Jordan Sargent has a remarkable photograph taken by Ingolf Kristiansen off the coast of Norway. Apparently a large number of herring were swimming close to the surface when a gust of cold wind froze the water near the surface, trapping the fish in place. I found this surprising because the phase change from water to ice is not instantaneous and one would think that as it happened the fish would go lower where it remains as water.

Very rapid instantaneous freezing is possible when water is supercooled. i.e., stays in the liquid state below the freezing point. This can happen when the water in a container is undisturbed as the temperature drops. Sudden motion can then cause it to rapidly change its phase into ice. Below is a video that shows it happening for a regular bottle of water.

Note how the water freezes from the top down. I did not think that fish freezing could be caused by supercooled water because the fish were swimming around and the water is being constantly disturbed.

The other possibility I can think of is that the oxygen level in the water lower down was so depleted by the cold that the fish had no choice but to stay near the surface, even as the water froze around them.

Comments

  1. says

    When I was a kid visiting in northern Ontario, ages ago, a neighbour arguing with Dad over a snowed-in parking space lost his temper and picked up a bottle of milk from the doorstep. (Yes, this was many years ago, when they still delivered milk.) I was watching from the window as he raised the bottle and waved it threateningly at Dad. The cardboard lid gave way, and the milk poured down over his head and froze instantly, leaving him with a thick white coating on head and shoulders.

    End of argument. Dad dug out the car and moved it somewhere safer.

  2. moarscienceplz says

    It’s hard to tell for certain, but a lot of the fish seem to be on their sides or belly-up. So I don’t think they were flash-frozen. The speculation that a large school was driven to very shallow water by predators and then they became trapped between a rock and a hard place – literally – seems more plausible.

  3. wtfwhateverd00d says

    How thick is that herring ball and how quickly did the water freeze? The fish on top may have had nowhere to go.

    Wiki claims a sardine ball in open seas may reach 10 meters in depth:

    > For example, sardines group together when they are threatened.

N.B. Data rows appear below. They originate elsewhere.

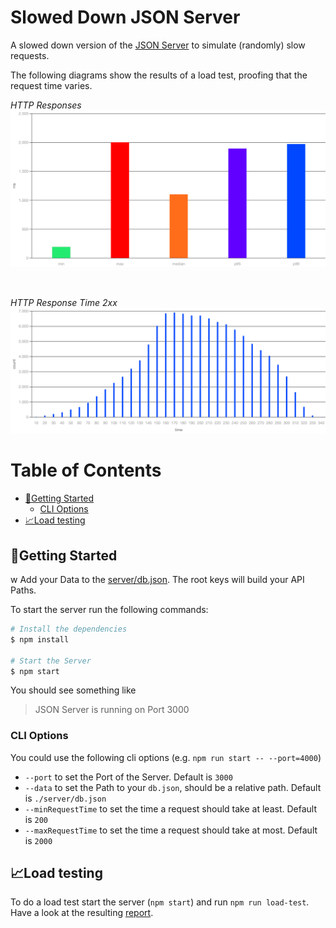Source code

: # Slowed Down JSON Server <!-- omit from toc -->

A slowed down version of the [JSON Server](https://github.com/typicode/json-server) to simulate (randomly) slow requests.

The following diagrams show the results of a load test, proofing that the request time varies.

_HTTP Responses_
![Load Test: HTTP Responses](assets/http.responses.png)

<br>

_HTTP Response Time 2xx_
![Load Test: HTTP Response Time 2xx](assets/http.response_time.2xx.png)

# Table of Contents <!-- omit from toc -->

- [🚀Getting Started](#getting-started)
  - [CLI Options](#cli-options)
- [📈Load testing](#load-testing)

## 🚀Getting Started
w
Add your Data to the [server/db.json](server/db.json). The root keys will build your API Paths.

To start the server run the following commands:

```bash
# Install the dependencies
$ npm install

# Start the Server
$ npm start
```

You should see something like

> JSON Server is running on Port 3000

### CLI Options

You could use the following cli options (e.g. `npm run start -- --port=4000`)

- `--port` to set the Port of the Server. Default is `3000`
- `--data` to set the Path to your `db.json`, should be a relative path. Default is `./server/db.json`
- `--minRequestTime` to set the time a request should take at least. Default is `200`
- `--maxRequestTime` to set the time a request should take at most. Default is `2000`

## 📈Load testing

To do a load test start the server (`npm start`) and run `npm run load-test`. Have a look at the resulting [report](reports/test-run-report.json.html).
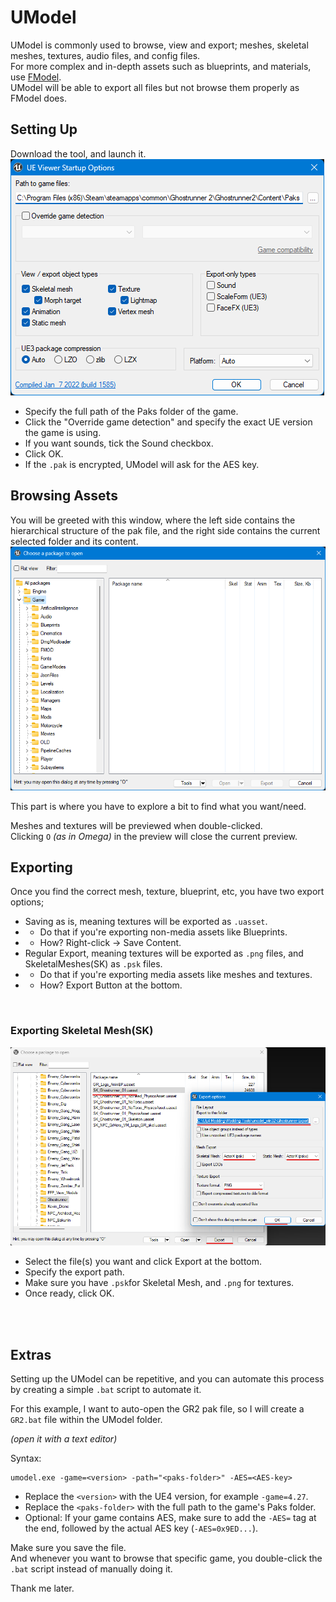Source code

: # UModel
UModel is commonly used to browse, view and export; meshes, skeletal meshes, textures, audio files, and config files.</br>
For more complex and in-depth assets such as blueprints, and materials, use [FModel](./ExportingFModel.md).
<br>
UModel will be able to export all files but not browse them properly as FModel does.

## Setting Up
Download the tool, and launch it.<br>
![](/Media/umodel_1.png)<br>


- Specify the full path of the Paks folder of the game.
- Click the "Override game detection" and specify the exact UE version the game is using.
- If you want sounds, tick the Sound checkbox.
- Click OK.
- If the `.pak` is encrypted, UModel will ask for the AES key.
    

## Browsing Assets
You will be greeted with this window, where the left side contains the hierarchical structure of the pak file, and the right side contains the current selected folder and its content.
![](/Media/umodel_2.png)<br>

This part is where you have to explore a bit to find what you want/need.

Meshes and textures will be previewed when double-clicked.<br>
Clicking `O` _(as in Omega)_ in the preview will close the current preview.

## Exporting
Once you find the correct mesh, texture, blueprint, etc, you have two export options;
- Saving as is, meaning textures will be exported as `.uasset`.
- - Do that if you're exporting non-media assets like Blueprints.
- - How? Right-click -> Save Content.
- Regular Export, meaning textures will be exported as `.png` files, and SkeletalMeshes(SK) as `.psk` files.
- - Do that if you're exporting media assets like meshes and textures.
- - How? Export Button at the bottom.

<br>


### Exporting Skeletal Mesh(SK)
![](/Media/umodel_3.png)<br>
- Select the file(s) you want and click Export at the bottom.
- Specify the export path.
- Make sure you have `.psk`for Skeletal Mesh, and `.png` for textures.
- Once ready, click OK.


<br><br>
## Extras
Setting up the UModel can be repetitive, and you can automate this process by creating a simple `.bat` script to automate it.

For this example, I want to auto-open the GR2 pak file, so I will create a `GR2.bat` file within the UModel folder.

_(open it with a text editor)_

Syntax:
```
umodel.exe -game=<version> -path="<paks-folder>" -AES=<AES-key>
```

- Replace the `<version>` with the UE4 version, for example `-game=4.27`.
- Replace the `<paks-folder>` with the full path to the game's Paks folder.
- Optional: If your game contains AES, make sure to add the `-AES=` tag at the end, followed by the actual AES key (`-AES=0x9ED...`).

Make sure you save the file.<br>
And whenever you want to browse that specific game, you double-click the `.bat` script instead of manually doing it.

Thank me later.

This instinctual behaviour is a defense mechanism, as lone individuals are more likely to be eaten than large groups. Sardine bait balls can be 10–20 metres in diameter and extend to a depth of 10 metres. The bait balls are short lived and seldom last longer than 10 minutes.

    Why is the water bottle freezing top down?

    a) pressure increases with depth?
    b) it’s not freezing top down, it’s just an optical illusion caused by ice crystals floating up and accumulating at the top?
    c) the supercooled water is most disrupted by splashing at the top?

  4. wtfwhateverd00d says

    The description at sploid indicates this was rather shallow water and the herring had been “chased” into the bay, so there likely was no place to descend.

    (Also consider fish that when threatened by birds that can sort of swim, try to out swim them on the surface and not just dive deeper).

  5. bwells says

    Just an hypothesis, but right across Lake Erie from Mano here in SW Ontario, where the water is quite shallow, there is a well known phenomenon causing a mass fish death every decade or so. We call it “lake inversion”.

    In summer and winter, the shallow water stratifies by temperature with the warmer water staying at the surface in summer, and in winter it is at the bottom. Oxygen is most abundant in these warmer layers and that is where the fish stay. If the system experiences a rapid cooling, the density of the surface layer increases and it will sink to the bottom in minutes, and so the layers switch. Suddenly, the fish are surrounded by water with very little oxygen and they die within seconds.

    Our last one occurred in summer 2012. When that occurred, the fish were floating along in clusters from currents, similar in appearance to the photo.

    I think moarscienceplz was on the right track that the fish appeared to have already been dead and that is why they were belly up and frozen at the surface.

  6. dmcclean says

    Doesn’t colder water have the ability to hold more oxygen than does warmer water? Or does this effect reverse below a certain temperature? The chart I found only went down to 0 degC.

  7. Kilian Hekhuis says

    @dmcclean: yes, it has, but that doesn’t mean it needs to have. Water at the bottom of ponds and lakes may be oxygen depleted, while water at the top has enough oxygen because of its air contact.

  8. Jared A says

    I doubt that the surface sea ice could have ever been supercooled. The water needs to be very clean in order to be supercooled. IIRC, organic particulates are especially good nucleation points for ice crystals, so if there are any critters living in there, ice crystals should form readily.